Problem to solve -
Starting at the line below holding "he'll be back..." and stopping at the line holding "friend, you know...", print every line exactly, both ends included, and leave the rest out.
──────── Task data
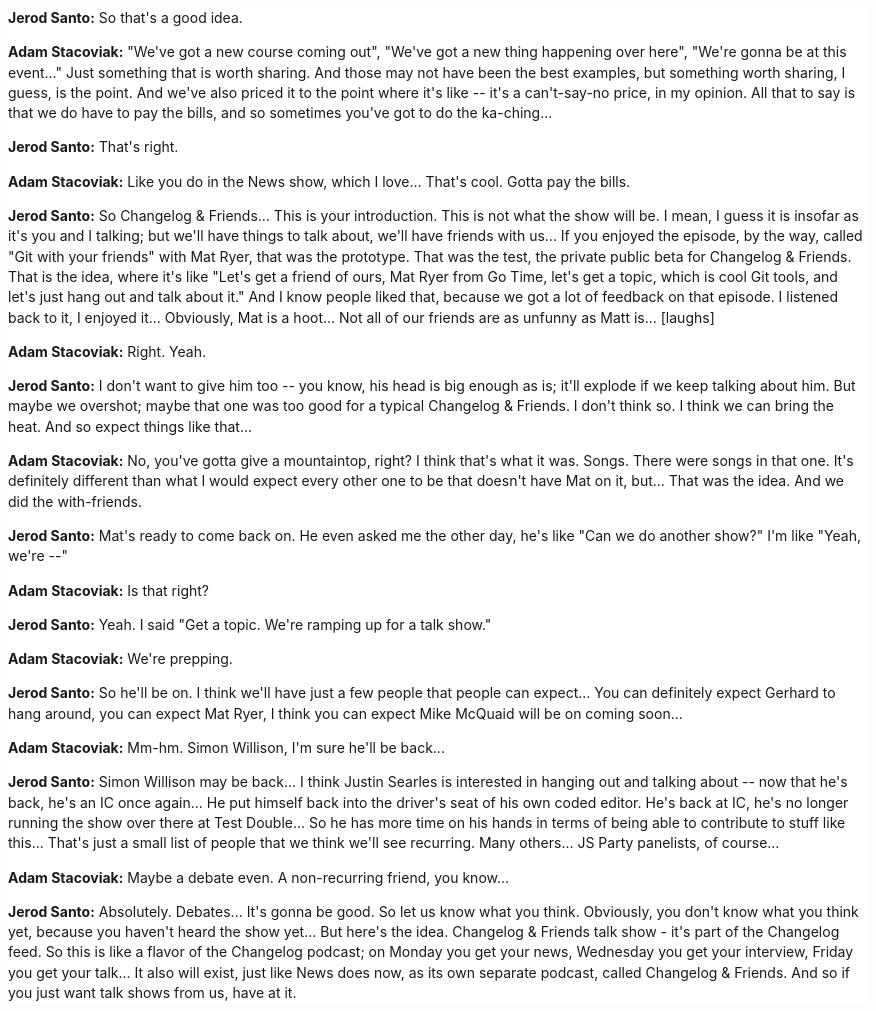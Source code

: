 **Jerod Santo:** So that's a good idea.

**Adam Stacoviak:** "We've got a new course coming out", "We've got a new thing happening over here", "We're gonna be at this event..." Just something that is worth sharing. And those may not have been the best examples, but something worth sharing, I guess, is the point. And we've also priced it to the point where it's like -- it's a can't-say-no price, in my opinion. All that to say is that we do have to pay the bills, and so sometimes you've got to do the ka-ching...

**Jerod Santo:** That's right.

**Adam Stacoviak:** Like you do in the News show, which I love... That's cool. Gotta pay the bills.

**Jerod Santo:** So Changelog & Friends... This is your introduction. This is not what the show will be. I mean, I guess it is insofar as it's you and I talking; but we'll have things to talk about, we'll have friends with us... If you enjoyed the episode, by the way, called "Git with your friends" with Mat Ryer, that was the prototype. That was the test, the private public beta for Changelog & Friends. That is the idea, where it's like "Let's get a friend of ours, Mat Ryer from Go Time, let's get a topic, which is cool Git tools, and let's just hang out and talk about it." And I know people liked that, because we got a lot of feedback on that episode. I listened back to it, I enjoyed it... Obviously, Mat is a hoot... Not all of our friends are as unfunny as Matt is... \[laughs\]

**Adam Stacoviak:** Right. Yeah.

**Jerod Santo:** I don't want to give him too -- you know, his head is big enough as is; it'll explode if we keep talking about him. But maybe we overshot; maybe that one was too good for a typical Changelog & Friends. I don't think so. I think we can bring the heat. And so expect things like that...

**Adam Stacoviak:** No, you've gotta give a mountaintop, right? I think that's what it was. Songs. There were songs in that one. It's definitely different than what I would expect every other one to be that doesn't have Mat on it, but... That was the idea. And we did the with-friends.

**Jerod Santo:** Mat's ready to come back on. He even asked me the other day, he's like "Can we do another show?" I'm like "Yeah, we're --"

**Adam Stacoviak:** Is that right?

**Jerod Santo:** Yeah. I said "Get a topic. We're ramping up for a talk show."

**Adam Stacoviak:** We're prepping.

**Jerod Santo:** So he'll be on. I think we'll have just a few people that people can expect... You can definitely expect Gerhard to hang around, you can expect Mat Ryer, I think you can expect Mike McQuaid will be on coming soon...

**Adam Stacoviak:** Mm-hm. Simon Willison, I'm sure he'll be back...

**Jerod Santo:** Simon Willison may be back... I think Justin Searles is interested in hanging out and talking about -- now that he's back, he's an IC once again... He put himself back into the driver's seat of his own coded editor. He's back at IC, he's no longer running the show over there at Test Double... So he has more time on his hands in terms of being able to contribute to stuff like this... That's just a small list of people that we think we'll see recurring. Many others... JS Party panelists, of course...

**Adam Stacoviak:** Maybe a debate even. A non-recurring friend, you know...

**Jerod Santo:** Absolutely. Debates... It's gonna be good. So let us know what you think. Obviously, you don't know what you think yet, because you haven't heard the show yet... But here's the idea. Changelog & Friends talk show - it's part of the Changelog feed. So this is like a flavor of the Changelog podcast; on Monday you get your news, Wednesday you get your interview, Friday you get your talk... It also will exist, just like News does now, as its own separate podcast, called Changelog & Friends. And so if you just want talk shows from us, have at it.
────────────────
Result of this task -
**Adam Stacoviak:** Mm-hm. Simon Willison, I'm sure he'll be back...

**Jerod Santo:** Simon Willison may be back... I think Justin Searles is interested in hanging out and talking about -- now that he's back, he's an IC once again... He put himself back into the driver's seat of his own coded editor. He's back at IC, he's no longer running the show over there at Test Double... So he has more time on his hands in terms of being able to contribute to stuff like this... That's just a small list of people that we think we'll see recurring. Many others... JS Party panelists, of course...

**Adam Stacoviak:** Maybe a debate even. A non-recurring friend, you know...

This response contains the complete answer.